An estimated 90 to 95% of all patents sit idle, according to the National Institute for Strategic Technology Acquisition and Commercialization. Business incubators and economic development departments around the country are working hard to match available patents to entrepreneurs who can turn the intellectual property into companies and jobs. The San Francisco Chronicle ran this story on a retired food-manufacturing expert who took advantage of a patent on instant yogurt to build the company Yokit, which will make and market the product to troops overseas and to vending machine companies. The State of Delaware has hundreds of patents from the DuPont Company which it markets to entrepreneurs through a website called the "Patent Portfolio."
States and nonprofits are not the only game in town. "Patent trolls" is the unsavory term used to describe companies that exist to do nothing but sue others for patent infringement can be the bain of start up companies.
The world of technology transfers - from companies to entrepreneurs, universities to companies, inventors to corporations - is a marketplace for knowledge assets. And, like other markets, there are commercial enterprises and investors, not-for-profits, and public sector players, cooperating and competing with each other.
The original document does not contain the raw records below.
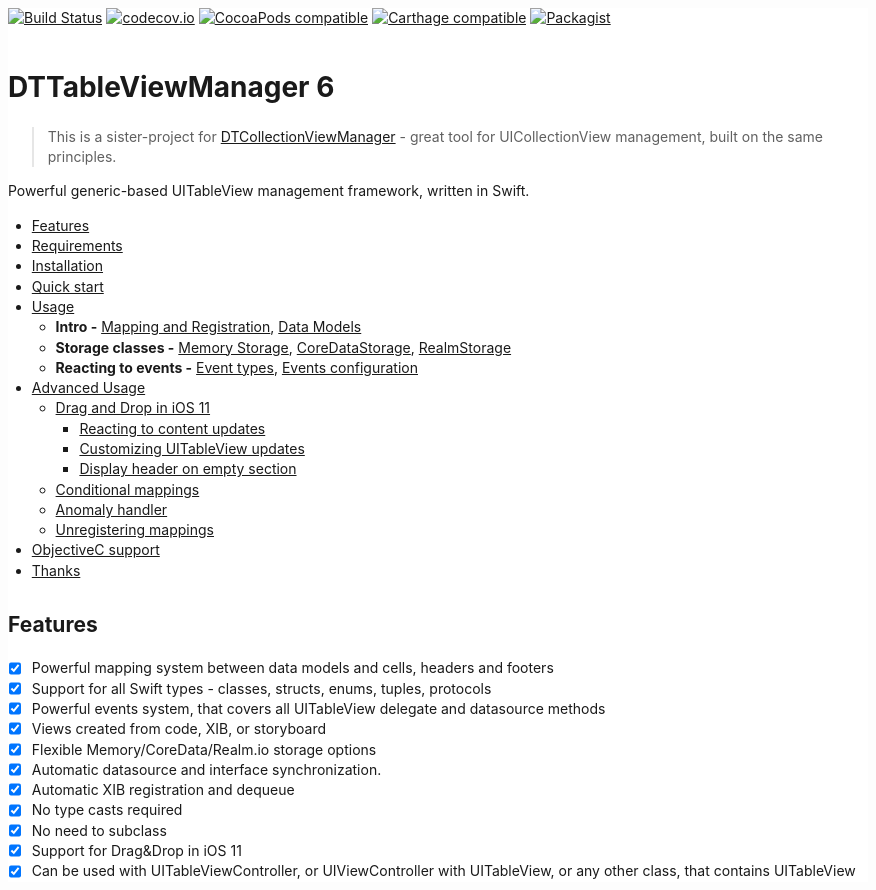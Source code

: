 [![Build Status](https://travis-ci.org/DenHeadless/DTTableViewManager.svg?branch=master)](https://travis-ci.org/DenHeadless/DTTableViewManager)
[![codecov.io](http://codecov.io/github/DenHeadless/DTTableViewManager/coverage.svg?branch=master)](http://codecov.io/github/DenHeadless/DTTableViewManager?branch=master)
[![CocoaPods compatible](https://img.shields.io/cocoapods/v/DTTableViewManager.svg)](https://cocoapods.org/pods/DTTableViewManager)
[![Carthage compatible](https://img.shields.io/badge/Carthage-compatible-4BC51D.svg?style=flat)](https://github.com/Carthage/Carthage)
[![Packagist](https://img.shields.io/packagist/l/doctrine/orm.svg)]()

DTTableViewManager 6
================
> This is a sister-project for [DTCollectionViewManager](https://github.com/DenHeadless/DTCollectionViewManager) - great tool for UICollectionView management, built on the same principles.

Powerful generic-based UITableView management framework, written in Swift.

- [Features](#features)
- [Requirements](#requirements)
- [Installation](#installation)
- [Quick start](#quick-start)
- [Usage](#usage)
    - **Intro -** [Mapping and Registration](#mapping-and-registration), [Data Models](#data-models)
    - **Storage classes -** [Memory Storage](#memorystorage), [CoreDataStorage](#coredatastorage), [RealmStorage](#realmstorage)
    - **Reacting to events -** [Event types](#event-types), [Events configuration](#events-configuration)
- [Advanced Usage](#advanced-usage)
  - [Drag and Drop in iOS 11](#drag-and-drop-in-ios-11)
	- [Reacting to content updates](#reacting-to-content-updates)
	- [Customizing UITableView updates](#customizing-uitableview-updates)
	- [Display header on empty section](#display-header-on-empty-section)
  - [Conditional mappings](#conditional-mappings)
  - [Anomaly handler](#anomaly-handler)
  - [Unregistering mappings](#unregistering-mappings)
- [ObjectiveC support](#objectivec-support)
- [Thanks](#thanks)

## Features

- [x] Powerful mapping system between data models and cells, headers and footers
- [x] Support for all Swift types - classes, structs, enums, tuples, protocols
- [x] Powerful events system, that covers all UITableView delegate and datasource methods
- [x] Views created from code, XIB, or storyboard
- [x] Flexible Memory/CoreData/Realm.io storage options
- [x] Automatic datasource and interface synchronization.
- [x] Automatic XIB registration and dequeue
- [x] No type casts required
- [x] No need to subclass
- [x] Support for Drag&Drop in iOS 11
- [x] Can be used with UITableViewController, or UIViewController with UITableView, or any other class, that contains UITableView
We've seen some wonderful philanthropic developments within these markets - specifically the creation of the Institute for One World Health which takes pharmaceutical research through the testing and approval process to produce drugs for diseases widespread among the world's poor. Foundations - whose ability to research social challenges and innovations, and document successes - is what best separates them from other charitable options should think seriously about how they could contribute to these markets. If foundations do, in fact, have useful knowledge, there are markets for it.